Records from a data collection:
++++++++

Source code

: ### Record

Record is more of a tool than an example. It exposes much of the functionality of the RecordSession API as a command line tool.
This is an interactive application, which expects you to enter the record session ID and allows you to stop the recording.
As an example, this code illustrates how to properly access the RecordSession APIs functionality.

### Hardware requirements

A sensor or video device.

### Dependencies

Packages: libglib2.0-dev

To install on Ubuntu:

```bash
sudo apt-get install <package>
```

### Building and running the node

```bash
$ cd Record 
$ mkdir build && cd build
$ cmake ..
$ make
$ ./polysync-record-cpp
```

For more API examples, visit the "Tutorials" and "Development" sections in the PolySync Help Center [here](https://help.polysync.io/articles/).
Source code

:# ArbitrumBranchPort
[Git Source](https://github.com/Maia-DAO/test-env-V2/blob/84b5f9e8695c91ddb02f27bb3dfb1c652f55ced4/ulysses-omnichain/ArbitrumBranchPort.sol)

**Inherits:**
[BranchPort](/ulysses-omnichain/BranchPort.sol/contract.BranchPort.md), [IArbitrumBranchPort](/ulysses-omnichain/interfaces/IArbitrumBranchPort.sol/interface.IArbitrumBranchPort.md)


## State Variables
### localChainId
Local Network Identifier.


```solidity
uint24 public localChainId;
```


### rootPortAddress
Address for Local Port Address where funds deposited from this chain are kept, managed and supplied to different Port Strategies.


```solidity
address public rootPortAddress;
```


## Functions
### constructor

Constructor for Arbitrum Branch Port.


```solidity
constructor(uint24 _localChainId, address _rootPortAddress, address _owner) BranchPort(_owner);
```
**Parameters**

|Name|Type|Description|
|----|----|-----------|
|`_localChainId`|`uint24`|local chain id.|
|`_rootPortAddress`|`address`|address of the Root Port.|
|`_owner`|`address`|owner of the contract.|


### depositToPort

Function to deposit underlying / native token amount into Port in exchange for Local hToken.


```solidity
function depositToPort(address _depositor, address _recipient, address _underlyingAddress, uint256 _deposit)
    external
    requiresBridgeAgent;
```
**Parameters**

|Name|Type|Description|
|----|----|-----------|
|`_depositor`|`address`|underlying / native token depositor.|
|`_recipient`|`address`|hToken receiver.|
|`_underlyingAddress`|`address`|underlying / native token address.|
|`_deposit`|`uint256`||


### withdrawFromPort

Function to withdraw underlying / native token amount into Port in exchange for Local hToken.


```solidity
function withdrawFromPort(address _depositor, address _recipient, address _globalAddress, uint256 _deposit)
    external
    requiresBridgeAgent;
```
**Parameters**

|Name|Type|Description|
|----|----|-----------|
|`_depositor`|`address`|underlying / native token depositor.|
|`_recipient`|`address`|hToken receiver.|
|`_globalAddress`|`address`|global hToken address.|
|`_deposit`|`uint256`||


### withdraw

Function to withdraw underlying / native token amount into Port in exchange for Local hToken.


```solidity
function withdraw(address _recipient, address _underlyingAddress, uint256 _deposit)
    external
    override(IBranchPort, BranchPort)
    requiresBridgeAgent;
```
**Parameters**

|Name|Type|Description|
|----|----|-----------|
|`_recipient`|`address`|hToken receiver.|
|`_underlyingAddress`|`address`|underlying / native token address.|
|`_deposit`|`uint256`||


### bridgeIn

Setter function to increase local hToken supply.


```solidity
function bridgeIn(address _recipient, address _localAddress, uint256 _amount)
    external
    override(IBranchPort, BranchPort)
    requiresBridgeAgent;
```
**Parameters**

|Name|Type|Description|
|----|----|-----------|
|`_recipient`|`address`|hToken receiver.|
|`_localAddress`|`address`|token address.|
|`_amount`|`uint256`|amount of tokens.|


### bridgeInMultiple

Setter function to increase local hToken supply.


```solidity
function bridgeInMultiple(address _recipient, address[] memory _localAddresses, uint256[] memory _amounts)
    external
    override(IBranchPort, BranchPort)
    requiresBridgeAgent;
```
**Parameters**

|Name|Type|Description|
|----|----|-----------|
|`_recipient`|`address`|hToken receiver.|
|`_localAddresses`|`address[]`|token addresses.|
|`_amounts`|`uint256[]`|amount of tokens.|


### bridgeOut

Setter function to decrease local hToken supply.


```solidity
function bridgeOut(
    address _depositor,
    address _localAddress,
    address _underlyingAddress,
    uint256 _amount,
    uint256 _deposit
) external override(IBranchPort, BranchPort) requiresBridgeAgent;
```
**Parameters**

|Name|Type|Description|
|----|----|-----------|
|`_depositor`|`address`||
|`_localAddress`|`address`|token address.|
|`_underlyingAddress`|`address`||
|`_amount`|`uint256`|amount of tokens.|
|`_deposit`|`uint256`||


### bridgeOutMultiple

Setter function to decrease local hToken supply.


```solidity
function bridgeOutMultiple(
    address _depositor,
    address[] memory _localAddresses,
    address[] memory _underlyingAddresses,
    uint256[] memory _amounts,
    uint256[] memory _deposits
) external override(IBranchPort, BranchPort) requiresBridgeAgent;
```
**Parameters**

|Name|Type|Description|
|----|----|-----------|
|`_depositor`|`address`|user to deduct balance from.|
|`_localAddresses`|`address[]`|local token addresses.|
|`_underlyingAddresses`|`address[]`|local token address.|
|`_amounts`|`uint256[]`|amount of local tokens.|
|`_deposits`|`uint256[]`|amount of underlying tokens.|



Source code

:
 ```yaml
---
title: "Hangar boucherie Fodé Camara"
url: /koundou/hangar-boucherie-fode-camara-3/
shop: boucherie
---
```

++++++++

§ Task to complete
The answer should be one number, namely how many lines of the entries above include the string "memory".

§ Worked solution
5